Le procès aura lieu à Paris les lundi 16 janvier et mardi 17 janvier 2012 (début des audiences à 13 h 30). Il aura donc lieu un peu plus de 10 ans après la découverte des faits.

A noter qu’il y avait une erreur dans la formulation de notre question orale que M. Larcher nous a demandé de rectifier publiquement, ce que nous faisons bien volontiers : nous indiquions que M. Larcher était administrateur du SICTOM « au moment des faits ». Or il a précisé qu’il ne l’est devenu qu’au moment où M. Assel a dû en démissionner.
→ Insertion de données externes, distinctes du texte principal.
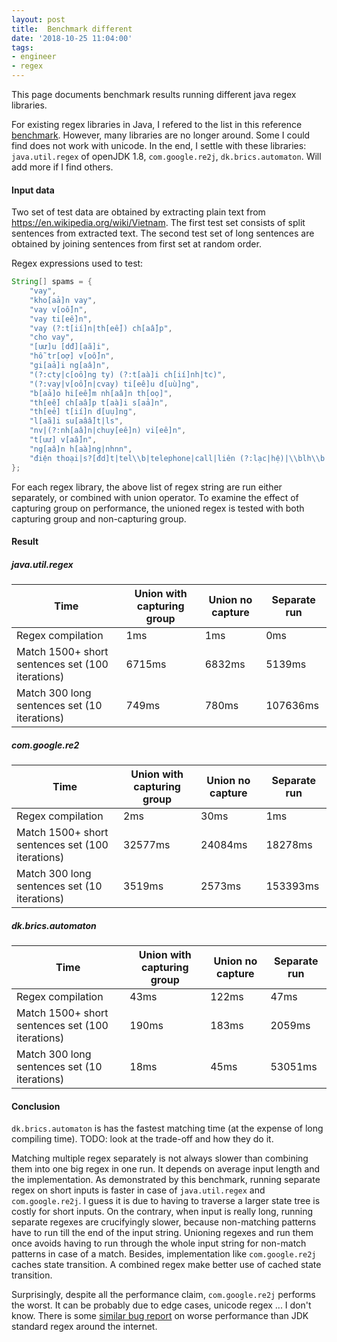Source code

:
 ```yaml
---
layout: post
title:  Benchmark different 
date: '2018-10-25 11:04:00'
tags:
- engineer
- regex
---
```


This page documents benchmark results running different java regex libraries.

For existing regex libraries in Java, I refered to the list in this reference [benchmark](http://tusker.org/regex/regex_benchmark.html). However, many libraries are no longer around. Some I could find does not work with unicode. In the end, I settle with these libraries: `java.util.regex` of openJDK 1.8, `com.google.re2j`, `dk.brics.automaton`. Will add more if I find others. 


#### Input data

Two set of test data are obtained by extracting plain text from https://en.wikipedia.org/wiki/Vietnam. The first test set consists of split sentences from extracted text. The second test set of long sentences are obtained by joining sentences from first set at random order. 

Regex expressions used to test:

```java
String[] spams = {
    "vay",
    "kho[aả]n vay",
    "vay v[oố]n",
    "vay ti[eề]n",
    "vay (?:t[ií]n|th[eế]) ch[aấ]p",
    "cho vay",
    "[uư]u [dđ][aã]i",
    "hỗ tr[oợ] v[oố]n",
    "gi[aả]i ng[aâ]n",
    "(?:cty|c[oô]ng ty) (?:t[aà]i ch[ií]nh|tc)",
    "(?:vay|v[oố]n|cvay) ti[eê]u d[uù]ng",
    "b[aả]o hi[eể]m nh[aâ]n th[oọ]",
    "th[eế] ch[aấ]p t[aà]i s[aả]n",
    "th[eẻ] t[ií]n d[uụ]ng",
    "l[aã]i su[aâấ]t|ls",
    "nv|(?:nh[aâ]n|chuy[eê]n) vi[eê]n",
    "t[uư] v[aấ]n",
    "ng[aâ]n h[aà]ng|nhnn",
    "điện thoại|s?[đd]t|tel\\b|telephone|call|liên (?:lạc|hệ)|\\blh\\b|gọi|contact|nhắn tin|(?:tin|lời) nhắn|sms"
};

```

For each regex library, the above list of regex string are run either separately, or combined with union operator. To examine the effect of capturing group on performance, the unioned regex is tested with both capturing group and non-capturing group. 

#### Result

##### java.util.regex

| Time | Union with capturing group | Union no capture | Separate run |
| ------ | ------ | ------ | ------ |
| Regex compilation | 1ms | 1ms | 0ms |
| Match 1500+ short sentences set (100 iterations) | 6715ms | 6832ms | 5139ms | 
| Match 300 long sentences set (10 iterations) | 749ms | 780ms | 107636ms | 

##### com.google.re2

| Time | Union with capturing group | Union no capture | Separate run |
| ------ | ------ | ------ | ------ |
| Regex compilation | 2ms | 30ms | 1ms |
| Match 1500+ short sentences set (100 iterations) | 32577ms | 24084ms | 18278ms | 
| Match 300 long sentences set (10 iterations) | 3519ms | 2573ms | 153393ms | 

##### dk.brics.automaton

| Time | Union with capturing group | Union no capture | Separate run |
| ------ | ------ | ------ | ------ |
| Regex compilation | 43ms | 122ms | 47ms |
| Match 1500+ short sentences set (100 iterations) | 190ms | 183ms | 2059ms | 
| Match 300 long sentences set (10 iterations) | 18ms | 45ms | 53051ms | 

#### Conclusion

`dk.brics.automaton` is has the fastest matching time (at the expense of long compiling time). TODO: look at the trade-off and how they do it.

Matching multiple regex separately is not always slower than combining them into one big regex in one run. It depends on average input length and the implementation. As demonstrated by this benchmark, running separate regex on short inputs is faster in case of `java.util.regex` and `com.google.re2j`. I guess it is due to having to traverse a larger state tree is costly for short inputs. On the contrary, when input is really long, running separate regexes are crucifyingly slower, because non-matching patterns have to run till the end of the input string. Unioning regexes and run them once avoids having to run through the whole input string for non-match patterns in case of a match. Besides, implementation like `com.google.re2j` caches state transition. A combined regex make better use of cached state transition. 

Surprisingly, despite all the performance claim, `com.google.re2j` performs the worst. It can be probably due to edge cases, unicode regex ... I don't know. There is some [similar bug report](https://groups.google.com/forum/#!topic/re2j-discuss/8c3L06m6wbY) on worse performance than JDK standard regex around the internet.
Il est alors devenu Président du SICTOM à sa place et a décidé d’augmenter cette année-là la taxe ordure ménagère de 90 % pour les contribuables, face au déficit abyssal laissé par son Maire adjoint. Nous avions confondu avec le moment où M. Larcher était l'un des 7 administrateurs de la SEM IRIS, société d’économie mixte dirigée par M. Assel, qui a échafaudé dans les années 90 tout le nouveau système de collecte et de traitement des ordures ménagères du Sud-Yvelines et au-delà (SICTOM et SYMIRIS devenue SITREVA), SEM qui n'avait pourtant pas de délégation valable pour agir selon un rapport de la Chambre Régionale des Comptes du Centre. Dont acte !

 

B) Nouveau vote des comptes administratifs et de gestion 2010 :

  M. Larcher a indiqué qu’il avait lui-même écrit au Sous-Préfet, à la suite des questions de légalité que nous avions soulevées au moment du vote de tous ces comptes, au conseil municipal du 9 juin dernier. La notice explicative adressée aux élus indiquait qu’il avait décidé de refaire voter tous ces comptes « par précaution et pour lever toute interrogation ». Il a lu un courrier de la Sous-Préfecture de Rambouillet lui indiquant qu’il n’y avait pas de problème de légalité sur le fait que l’on nous ait communiqué 800 pages à étudier le jour même du Conseil municipal correspondant, un jour de semaine… Ce n’est pas la première fois que nous sommes en désaccord avec le contrôle de la légalité préfectoral. Nous l’avions notamment été lorsqu’il avait déclaré légale la délibération d’indemnisation des élus de décembre 2008, dont nous avons obtenu l’annulation en octobre dernier par le Tribunal administratif de Versailles qui, lui, a reconnu le bien-fondé de notre position. Alors pourquoi faire revoter tous ces comptes 2010, en ce cas ?... « Pour éviter toute procédure », a indiqué M. Larcher dans son courrier au Sous-Préfet.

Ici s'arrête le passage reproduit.